Shock of the old: 11 transport fantasies that never got off the ground – from jetpacks to swan-powered paragliders | Transport

There’s an innocent optimism to transport visionaries. They really thought they could change the world! They absolutely couldn’t! But all respect to them for trying: someone got lucky with the wheel once, didn’t they?

Being a transport visionary must have been more interesting back before technological progress and grotesque wealth allowed billionaires to “disrupt” the boring A-to-B-ness of conventional travel and blast a car into space, just because. Imagine conceiving of human flight back when your only model was birds and some gossip about a guy called Icarus. Or looking at a horse and thinking: “Hmmm, that’s fast, muscular and terrifying; I wonder if I could compel it to take me somewhere, somehow?”

A quick timeline: the first transport other than walking was probably rafts, around 20,000BC. We don’t know when and where exactly wheels appeared first – probably in several places simultaneously – but they were certainly around by the copper age (3,500–2,300BC), when horses were also domesticated (respect to whoever managed that). Most progress after that came in the shape of, erm, slightly better boats until someone invented the funicular railway, drawn by a horse, in late-15th-century Austria. The 17th century brought the first submarine, and the 18th century brought the idea (if not the reality) of a hovercraft at the start, and by the end had given birth to the hot air balloon and steam engine. Things went even wilder in the 19th and 20th centuries, from blimps to hydrofoils, though we still don’t have the jetpacks of our dreams.
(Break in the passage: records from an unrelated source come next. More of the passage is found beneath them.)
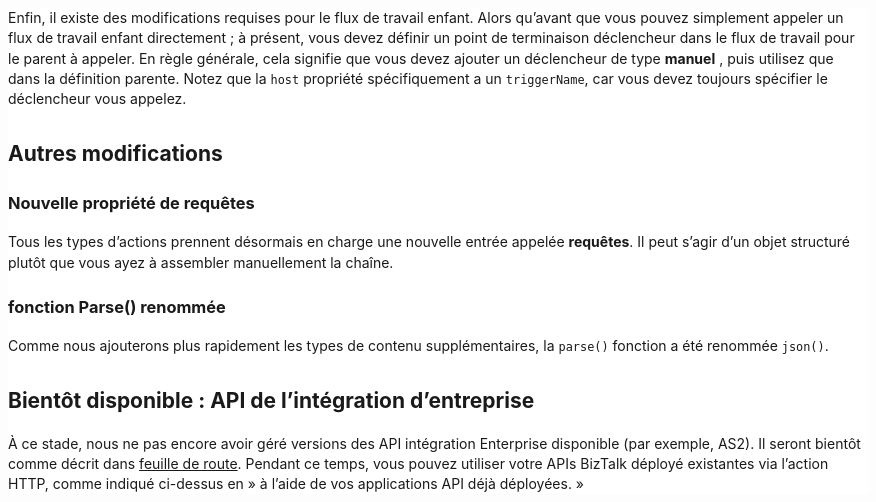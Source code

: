 Enfin, il existe des modifications requises pour le flux de travail enfant. Alors qu’avant que vous pouvez simplement appeler un flux de travail enfant directement ; à présent, vous devez définir un point de terminaison déclencheur dans le flux de travail pour le parent à appeler. En règle générale, cela signifie que vous devez ajouter un déclencheur de type **manuel** , puis utilisez que dans la définition parente. Notez que la `host` propriété spécifiquement a un `triggerName`, car vous devez toujours spécifier le déclencheur vous appelez.

## <a name="other-changes"></a>Autres modifications

### <a name="new-queries-property"></a>Nouvelle propriété de requêtes
Tous les types d’actions prennent désormais en charge une nouvelle entrée appelée **requêtes**. Il peut s’agir d’un objet structuré plutôt que vous ayez à assembler manuellement la chaîne.

### <a name="parse-function-renamed"></a>fonction Parse() renommée
Comme nous ajouterons plus rapidement les types de contenu supplémentaires, la `parse()` fonction a été renommée `json()`.

## <a name="coming-soon-enterprise-integration-apis"></a>Bientôt disponible : API de l’intégration d’entreprise
À ce stade, nous ne pas encore avoir géré versions des API intégration Enterprise disponible (par exemple, AS2). Il seront bientôt comme décrit dans [feuille de route](http://www.zdnet.com/article/microsoft-outlines-its-cloud-and-server-integration-roadmap-for-2016/). Pendant ce temps, vous pouvez utiliser votre APIs BizTalk déployé existantes via l’action HTTP, comme indiqué ci-dessus en » à l’aide de vos applications API déjà déployées. »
Which, I suppose, is why we (well, they) keep trying. Maybe one day someone will hit on a safe, swift system that isn’t deadly, or dependent on fossil fuel or worse, Elon Musk, or requires you to sell your kidneys for a season ticket. With that cheery thought in mind, time to board your “electrophant” (a motorised elephant, invented in the 1940s, somewhat hampered by “a slight design fault … the exhaust fumes emitted from the elephant’s trunk caused the children riding on the back to choke”) for a trundle around history’s scattiest transport concepts.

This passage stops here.